仕入 ××× 繰越商品 ××× … 期首商品を売上原価に加える 繰越商品 ××× 仕入 ××× … 期末商品を売上原価から除く
簿記3級を受験した方なら「しーくり、くりしー」を習ったと思いますけど、経理の仕事に就いた後、このとおりには仕訳を入力しないことが多いのでは。ある会計ソフトでは、次のように入れます。
期首棚卸高 ××× 商品 ××× 商品 ××× 期末棚卸高 ×××
見た目が違うと、何を言っているのか分からない。
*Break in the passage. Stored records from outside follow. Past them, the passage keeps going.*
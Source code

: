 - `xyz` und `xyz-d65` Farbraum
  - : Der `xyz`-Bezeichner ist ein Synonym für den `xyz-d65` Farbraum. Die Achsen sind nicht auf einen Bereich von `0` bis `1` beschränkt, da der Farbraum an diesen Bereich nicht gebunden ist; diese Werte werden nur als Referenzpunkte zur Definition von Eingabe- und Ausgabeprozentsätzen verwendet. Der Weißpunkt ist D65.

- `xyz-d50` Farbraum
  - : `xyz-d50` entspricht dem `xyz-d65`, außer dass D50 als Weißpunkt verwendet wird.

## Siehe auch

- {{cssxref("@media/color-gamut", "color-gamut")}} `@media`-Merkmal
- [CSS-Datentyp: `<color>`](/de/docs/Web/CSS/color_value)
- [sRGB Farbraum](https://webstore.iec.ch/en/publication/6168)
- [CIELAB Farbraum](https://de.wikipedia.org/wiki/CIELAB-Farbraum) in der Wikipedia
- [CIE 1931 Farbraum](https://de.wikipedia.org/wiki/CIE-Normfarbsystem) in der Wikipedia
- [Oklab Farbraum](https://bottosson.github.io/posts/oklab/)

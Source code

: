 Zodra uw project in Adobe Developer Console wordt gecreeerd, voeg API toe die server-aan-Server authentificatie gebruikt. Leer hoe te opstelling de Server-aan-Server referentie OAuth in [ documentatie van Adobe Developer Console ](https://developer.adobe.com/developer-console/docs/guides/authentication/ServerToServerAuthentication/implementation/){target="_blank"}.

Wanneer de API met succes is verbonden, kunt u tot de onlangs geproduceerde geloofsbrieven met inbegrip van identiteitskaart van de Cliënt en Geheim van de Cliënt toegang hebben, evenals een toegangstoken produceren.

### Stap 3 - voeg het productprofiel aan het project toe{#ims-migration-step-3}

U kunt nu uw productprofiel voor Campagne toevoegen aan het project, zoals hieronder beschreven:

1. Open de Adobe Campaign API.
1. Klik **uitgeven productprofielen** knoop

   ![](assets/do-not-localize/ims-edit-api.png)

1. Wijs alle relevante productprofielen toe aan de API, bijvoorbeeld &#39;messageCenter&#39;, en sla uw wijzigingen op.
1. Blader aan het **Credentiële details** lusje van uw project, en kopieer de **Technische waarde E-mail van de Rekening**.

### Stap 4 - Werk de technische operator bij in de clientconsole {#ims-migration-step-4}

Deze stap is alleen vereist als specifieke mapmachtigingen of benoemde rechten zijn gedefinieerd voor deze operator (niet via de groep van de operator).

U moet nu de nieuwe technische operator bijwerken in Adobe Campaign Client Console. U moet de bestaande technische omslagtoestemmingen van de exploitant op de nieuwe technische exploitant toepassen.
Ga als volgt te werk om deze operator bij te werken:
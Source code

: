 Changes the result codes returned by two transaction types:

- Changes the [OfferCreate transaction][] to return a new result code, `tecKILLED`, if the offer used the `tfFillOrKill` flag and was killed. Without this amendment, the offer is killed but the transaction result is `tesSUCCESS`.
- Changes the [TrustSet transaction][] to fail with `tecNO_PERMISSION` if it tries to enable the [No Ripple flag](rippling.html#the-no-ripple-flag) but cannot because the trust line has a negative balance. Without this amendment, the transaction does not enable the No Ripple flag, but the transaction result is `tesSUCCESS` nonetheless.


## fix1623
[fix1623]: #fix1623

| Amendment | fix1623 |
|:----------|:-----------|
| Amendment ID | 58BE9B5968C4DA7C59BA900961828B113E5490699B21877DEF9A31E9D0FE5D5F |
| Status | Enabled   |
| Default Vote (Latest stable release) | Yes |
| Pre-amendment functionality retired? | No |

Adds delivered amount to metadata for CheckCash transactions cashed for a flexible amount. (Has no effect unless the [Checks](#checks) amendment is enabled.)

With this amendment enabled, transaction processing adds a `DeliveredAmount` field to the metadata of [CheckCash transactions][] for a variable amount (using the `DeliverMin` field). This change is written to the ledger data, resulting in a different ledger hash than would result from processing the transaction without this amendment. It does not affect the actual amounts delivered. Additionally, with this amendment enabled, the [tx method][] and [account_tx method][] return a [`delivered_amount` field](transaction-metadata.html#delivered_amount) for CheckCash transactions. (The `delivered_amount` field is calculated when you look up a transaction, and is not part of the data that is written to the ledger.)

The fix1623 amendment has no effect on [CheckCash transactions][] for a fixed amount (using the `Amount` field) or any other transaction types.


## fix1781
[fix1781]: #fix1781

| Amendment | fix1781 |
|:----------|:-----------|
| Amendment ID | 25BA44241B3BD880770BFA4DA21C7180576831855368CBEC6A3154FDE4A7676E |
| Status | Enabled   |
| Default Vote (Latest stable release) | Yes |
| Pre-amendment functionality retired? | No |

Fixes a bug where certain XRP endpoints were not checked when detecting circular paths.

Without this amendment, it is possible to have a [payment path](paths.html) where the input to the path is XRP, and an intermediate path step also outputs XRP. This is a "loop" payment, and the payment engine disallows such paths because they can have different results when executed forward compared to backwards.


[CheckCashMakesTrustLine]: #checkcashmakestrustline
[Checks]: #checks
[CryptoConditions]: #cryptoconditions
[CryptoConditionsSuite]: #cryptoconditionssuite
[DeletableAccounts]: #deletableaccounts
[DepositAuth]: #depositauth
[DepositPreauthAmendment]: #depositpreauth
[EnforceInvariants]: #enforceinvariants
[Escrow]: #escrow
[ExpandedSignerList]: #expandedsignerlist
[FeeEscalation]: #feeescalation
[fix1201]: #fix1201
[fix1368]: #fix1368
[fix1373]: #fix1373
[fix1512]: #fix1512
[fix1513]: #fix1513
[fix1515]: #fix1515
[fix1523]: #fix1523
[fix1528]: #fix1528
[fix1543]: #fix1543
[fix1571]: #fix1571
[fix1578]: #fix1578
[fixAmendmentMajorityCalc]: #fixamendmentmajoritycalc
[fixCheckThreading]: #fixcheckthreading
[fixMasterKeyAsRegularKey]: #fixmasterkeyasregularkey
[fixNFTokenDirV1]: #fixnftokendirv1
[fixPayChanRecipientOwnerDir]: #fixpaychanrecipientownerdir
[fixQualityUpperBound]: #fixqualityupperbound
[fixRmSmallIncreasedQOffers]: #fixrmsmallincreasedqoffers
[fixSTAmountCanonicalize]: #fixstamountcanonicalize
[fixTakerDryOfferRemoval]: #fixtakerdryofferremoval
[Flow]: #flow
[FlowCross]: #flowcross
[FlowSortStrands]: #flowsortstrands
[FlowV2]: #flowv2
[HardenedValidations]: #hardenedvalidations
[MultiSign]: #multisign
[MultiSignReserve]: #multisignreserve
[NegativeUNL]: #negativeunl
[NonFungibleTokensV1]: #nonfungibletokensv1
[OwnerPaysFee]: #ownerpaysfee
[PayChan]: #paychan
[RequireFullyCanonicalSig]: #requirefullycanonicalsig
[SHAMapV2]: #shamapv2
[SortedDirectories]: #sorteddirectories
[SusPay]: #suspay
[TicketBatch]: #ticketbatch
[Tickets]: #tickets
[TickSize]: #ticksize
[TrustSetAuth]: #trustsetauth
この分からなさは、受験簿記は仕訳の科目と損益計算書(P/L)の科目とを分けて考えているのに、会計ソフトでは仕訳の科目と損益計算書の科目とを一致させていることが原因です。
一つ目の仕訳で増やしている期首棚卸高は、前期のP/Lの「期末棚卸高」と同額。この仕訳は、前期のP/Lの「期末棚卸高」と、今期のP/Lの「期首棚卸高」を一致させ、2期のP/Lの期末と期首とをつなげるという意味があります。
したがって、この場合の期首棚卸高は、期中、絶対に修正してはいけません。前期末のP/Lの期末棚卸高とズレてしまうからです。